Abstract
Inserm is the only French public research institution entirely dedicated to human health. Inserm supports research across the biomedical spectrum in all major disease areas, from fundamental lab-based science to clinical trials. To translate its scientists findings into tangible health benefits Inserm has its own affiliated company, Inserm Transfert, which works with industry. Since 2001, Inserm has set up the on-line file management software for the evaluation of researchers and laboratories, called EVA (www.eva.inserm.fr). EVA includes all grant applications, assessment reports, grading evaluation forms and include an automated bibliometric indicator software that enables to calculate for each researcher of the teams, the number of publications, impact factor of journals, number of citations, citation index, number of Top 1% publications … The indicators take into account research fields, the year of publications, the author position within the participants.

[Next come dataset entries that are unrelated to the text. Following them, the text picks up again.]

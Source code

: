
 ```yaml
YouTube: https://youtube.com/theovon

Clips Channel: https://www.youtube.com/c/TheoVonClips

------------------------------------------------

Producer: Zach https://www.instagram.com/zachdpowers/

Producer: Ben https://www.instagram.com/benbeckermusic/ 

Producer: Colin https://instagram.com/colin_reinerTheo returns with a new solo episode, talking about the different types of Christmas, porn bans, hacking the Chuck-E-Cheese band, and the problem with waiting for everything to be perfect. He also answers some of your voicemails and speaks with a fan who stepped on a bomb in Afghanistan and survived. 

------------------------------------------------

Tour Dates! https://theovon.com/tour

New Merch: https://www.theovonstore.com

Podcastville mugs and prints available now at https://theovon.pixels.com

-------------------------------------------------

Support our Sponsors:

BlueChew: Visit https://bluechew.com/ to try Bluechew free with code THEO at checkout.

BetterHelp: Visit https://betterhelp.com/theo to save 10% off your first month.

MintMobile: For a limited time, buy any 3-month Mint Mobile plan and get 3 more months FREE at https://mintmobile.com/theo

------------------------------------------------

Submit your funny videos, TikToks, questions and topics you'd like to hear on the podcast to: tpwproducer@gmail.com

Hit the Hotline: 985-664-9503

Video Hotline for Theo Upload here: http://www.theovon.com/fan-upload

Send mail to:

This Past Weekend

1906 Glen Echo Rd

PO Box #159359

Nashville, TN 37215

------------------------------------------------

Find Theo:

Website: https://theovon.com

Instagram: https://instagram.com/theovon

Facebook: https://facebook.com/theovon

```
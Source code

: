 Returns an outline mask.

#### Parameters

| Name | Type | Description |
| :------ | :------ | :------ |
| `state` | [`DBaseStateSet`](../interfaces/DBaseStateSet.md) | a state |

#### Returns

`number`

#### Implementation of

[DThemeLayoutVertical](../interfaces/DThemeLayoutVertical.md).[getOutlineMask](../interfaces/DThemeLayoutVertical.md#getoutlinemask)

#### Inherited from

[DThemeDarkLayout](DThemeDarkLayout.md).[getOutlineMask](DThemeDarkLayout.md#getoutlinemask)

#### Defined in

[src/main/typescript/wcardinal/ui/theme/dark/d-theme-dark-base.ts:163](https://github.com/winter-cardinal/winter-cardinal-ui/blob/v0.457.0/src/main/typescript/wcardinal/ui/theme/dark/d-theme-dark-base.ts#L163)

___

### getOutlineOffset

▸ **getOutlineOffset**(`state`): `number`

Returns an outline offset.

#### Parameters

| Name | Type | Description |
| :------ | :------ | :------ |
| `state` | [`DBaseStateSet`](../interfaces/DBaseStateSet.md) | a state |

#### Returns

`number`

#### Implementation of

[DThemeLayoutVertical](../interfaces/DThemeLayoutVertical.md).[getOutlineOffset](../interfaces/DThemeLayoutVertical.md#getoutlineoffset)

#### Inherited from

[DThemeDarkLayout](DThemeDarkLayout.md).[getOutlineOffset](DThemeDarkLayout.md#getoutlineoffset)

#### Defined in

Bibliometrics is now considered as a tool for science policy providing indicators to measure productivity and scientific quality, thereby supplying a basis for evaluating and orienting R&D. It is also a potential tool for evaluation. It is neutral, allows comparative (national & international) assessment and may select papers in the forefront in all fields. For each team bibliometric indicators were calculated for all researchers with permanent positions or long term positions (3 to 5 years). The use of bibliometric indicators requires a great vigilance but according to our experience they without any doubt enrich the committee’s debates. We present the analysis of the data of 600 research teams evaluated in 2007–2008.
Keywords: Academies and Institutes; organization & administration; Bibliometrics; Biomedical Research; organization & administration; statistics & numerical data; Evaluation Studies as Topic; Financing, Organized; statistics & numerical data; France; Health Care Sector; Information Management; Journal Impact Factor; Laboratories; standards; Peer Review, Research; standards; Periodicals as Topic; statistics & numerical data; Policy Making; Publishing; statistics & numerical data; Quality Control; Software
Inserm (Institut National de la Santé de la Recherche Médicale) is a public institution jointly overseen by the Ministry of Health and the Ministry of Research. Inserm is the only French public research institution entirely dedicated to human health. Inserm supports research across the biomedical spectrum in all major disease areas, from fundamental lab-based science to clinical trials. To translate its scientists findings into tangible health benefits Inserm has its own affiliated company, Inserm Transfert, which works with industry.
Today, 85% of Inserm’s research laboratories (339) are located in universities or university hospital centers, the others being on research campuses of the CNRS (Centre National de la Recherche Scientifique) or the Pasteur Institute. 13,000 people (including 6040 researchers and clinicians) work in Inserm’s research units located all over France.
Most of Inserm investment (86% of 652 M ) is in response to research proposals from clinical and non-clinical scientists, which compete for the funds available. Research proposals include tenure positions or laboratory support. We present the data of the use of bibliometric indicators in laboratory assessment.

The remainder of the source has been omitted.